生活が一変した…ロッチ・コカドが、43歳で「最高の趣味」を見つけられたワケ
生活が変わった
そんな「夢中になれるもの」と向き合う時間が増えたおかげで、コカド自身の生活にも変化が訪れる。 「本当に生活が変わりましたよ。ちょっとの時間があったらミシンをやっていますし、1日休みがあったら、(繊維街である)日暮里に行くところから始めます。今まで生活の中心がお笑いだけやったのが、半分(お笑い)半分(ミシン)になったことで、お笑いでも悩まなくなったんですよ。

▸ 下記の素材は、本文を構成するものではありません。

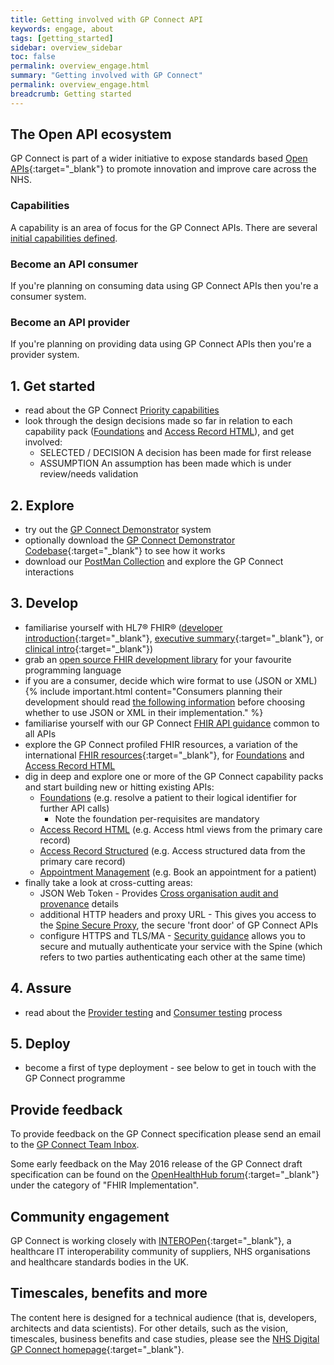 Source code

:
 ```yaml
---
title: Getting involved with GP Connect API
keywords: engage, about
tags: [getting_started]
sidebar: overview_sidebar
toc: false
permalink: overview_engage.html
summary: "Getting involved with GP Connect"
permalink: overview_engage.html
breadcrumb: Getting started
---
```


## The Open API ecosystem

GP Connect is part of a wider initiative to expose standards based [Open APIs](designprinciples_open_api_principles.html#open-api){:target="_blank"} to promote innovation and improve care across the NHS.

### Capabilities

A capability is an area of focus for the GP Connect APIs. There are several [initial capabilities defined](overview_priority_capabilities.html).

### Become an API consumer

If you're planning on consuming data using GP Connect APIs then you're a consumer system.

### Become an API provider

If you're planning on providing data using GP Connect APIs then you're a provider system. 



## 1. Get started ##

- read about the GP Connect [Priority capabilities](overview_priority_capabilities.html)
- look through the design decisions made so far in relation to each capability pack ([Foundations](foundations_design.html) and [Access Record HTML](accessrecord.html)), and get involved:
	- <span class="label label-success">SELECTED</span> / <span class="label label-info">DECISION</span> A decision has been made for first release
	- <span class="label label-warning">ASSUMPTION</span> An assumption has been made which is under review/needs validation

## 2. Explore ## 

- try out the [GP Connect Demonstrator](system_demonstrator.html) system
- optionally download the [GP Connect Demonstrator Codebase](https://github.com/nhs-digital/gpconnect){:target="_blank"} to see how it works
- download our [PostMan Collection](system_reference_postman.html) and explore the GP Connect interactions

## 3. Develop ##

- familiarise yourself with HL7&reg; FHIR&reg; ([developer introduction](http://www.hl7.org/implement/standards/fhir/overview-dev.html){:target="_blank"}, [executive summary](http://www.hl7.org/implement/standards/fhir/summary.html){:target="_blank"}, or [clinical intro](http://www.hl7.org/implement/standards/fhir/overview-clinical.html){:target="_blank"})
- grab an [open source FHIR development library](development_fhir_open_source_guidance.html) for your favourite programming language
- if you are a consumer, decide which wire format to use (JSON or XML)
{% include important.html content="Consumers planning their development should read [the following information](support_faq.html#which-serialisation-format-should-i-choose-as-an-gp-connect-api-consumer---json-or-xml) before choosing whether to use JSON or XML in their implementation." %}
- familiarise yourself with our GP Connect [FHIR API guidance](development_fhir_api_guidance.html) common to all APIs
- explore the GP Connect profiled FHIR resources, a variation of the international [FHIR resources](https://www.hl7.org/fhir/STU3/){:target="_blank"}, for [Foundations](datalibraryfoundation.html) and [Access Record HTML](accessrecord.html)
- dig in deep and explore one or more of the GP Connect capability packs and start building new or hitting existing APIs:
  - [Foundations](foundations.html) (e.g. resolve a patient to their logical identifier for further API calls)
  	- Note the foundation per-requisites are mandatory
  - [Access Record HTML](accessrecord.html) (e.g. Access html views from the primary care record)
  - [Access Record Structured](accessrecord_rest.html) (e.g. Access structured data from the primary care record)
  - [Appointment Management](appointments.html) (e.g. Book an appointment for a patient)
- finally take a look at cross-cutting areas:
  - JSON Web Token - Provides [Cross organisation audit and provenance](integration_cross_organisation_audit_and_provenance.html) details
  - additional HTTP headers and proxy URL - This gives you access to the [Spine Secure Proxy](integration_spine_secure_proxy.html), the secure 'front door' of GP Connect APIs
  - configure HTTPS and TLS/MA - [Security guidance](development_api_security_guidance.html) allows you to secure and mutually authenticate your service with the Spine (which refers to two parties authenticating each other at the same time)

## 4. Assure ##

- read about the [Provider testing](testing_api_provider_testing.html) and [Consumer testing](testing_api_consumer_testing.html) process

## 5. Deploy ##

- become a first of type deployment - see below to get in touch with the GP Connect programme


## Provide feedback

To provide feedback on the GP Connect specification please send an email to the [GP Connect Team Inbox](mailto://gpconnect@nhs.net).

Some early feedback on the May 2016 release of the GP Connect draft specification can be found on the [OpenHealthHub forum](https://www.openhealthhub.org/c/fhir-implementation){:target="_blank"} under the category of "FHIR Implementation".

## Community engagement

GP Connect is working closely with [INTEROPen](http://www.interopen.org/){:target="_blank"}, a healthcare IT interoperability community of suppliers, NHS organisations and healthcare standards bodies in the UK.

## Timescales, benefits and more

The content here is designed for a technical audience (that is, developers, architects and data scientists). For other details, such as the vision, timescales, business benefits and case studies, please see the [NHS Digital GP Connect homepage](https://digital.nhs.uk/services/gp-connect){:target="_blank"}.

良い言い方かは分からないですけど、『スベってもミシンあるしな』って思えるようになりました(笑)」 生活に潤いが生まれたことで、心のデトックスにもつながった、というわけか。 「ミシンのことを考えているとワクワクするし、無駄なことを考える時間がなくなったし、人生が楽しくなりましたね。あと、ミシンがあることでいろんな欲も満たされるんですよ。例えば『あの服が欲しい』という欲もミシンがあれば解消できるし、『何かに集中して取り組みたい』という欲もミシンがあれば大丈夫。作業をしていると瞑想をしたように心が整理できてスッキリするんです」
「戻るところがある」という感覚
ミシンは、そうして仕事やプライベートにおける価値観やマインド面にも影響を与え、彼にとっても大きな支えとなっているようだ。コカドは10代の頃にも似た経験をしたと振り返る。 「高校1年生からお笑いを始めたんですけど、古着も大好きやったから、古着屋さんにもなりたいと思っていたんですよ。だから19歳の時に一度お笑いを中断して、古着屋で働き始めました。当時は、毎日楽しくて『1日が終わるのが嫌やけど、でも次の日起きたらまた行ける!』みたいな気持ちで過ごしていましたね。 その後、僕のなかで『古着屋で働けば幸せになれる』ということが分かったので、もう一度お笑いに戻って全力でやることができました。 今回のミシンも、そのときの感覚と似ているかもしれないです。僕の性格的に、『戻るところがある』、『これさえやっておけば幸せ』というものが分かっているのと分かっていないのとでは(心境的にも)まったく違うし、心の支えがあった方が何事にもぶつかっていける。もちろん、いま古着屋に戻ったとしても何か足りないと感じるかもしれないし、ミシンだけやっているわけにもいかないけど、その保険があるから、全力でお笑いに取り組めるんですよね」 当初は、何の欲もなく、人生の充実のためだけにやっていたミシンだが、結果的に仕事につながり、現在ではミシン芸人としてイベントの出席やメディア露出の他、自身初の著書となるソーイングBOOK『コカドとミシン』(ワニブックス/11月27日発売)の発売も決定。お笑い以外の仕事も好転している。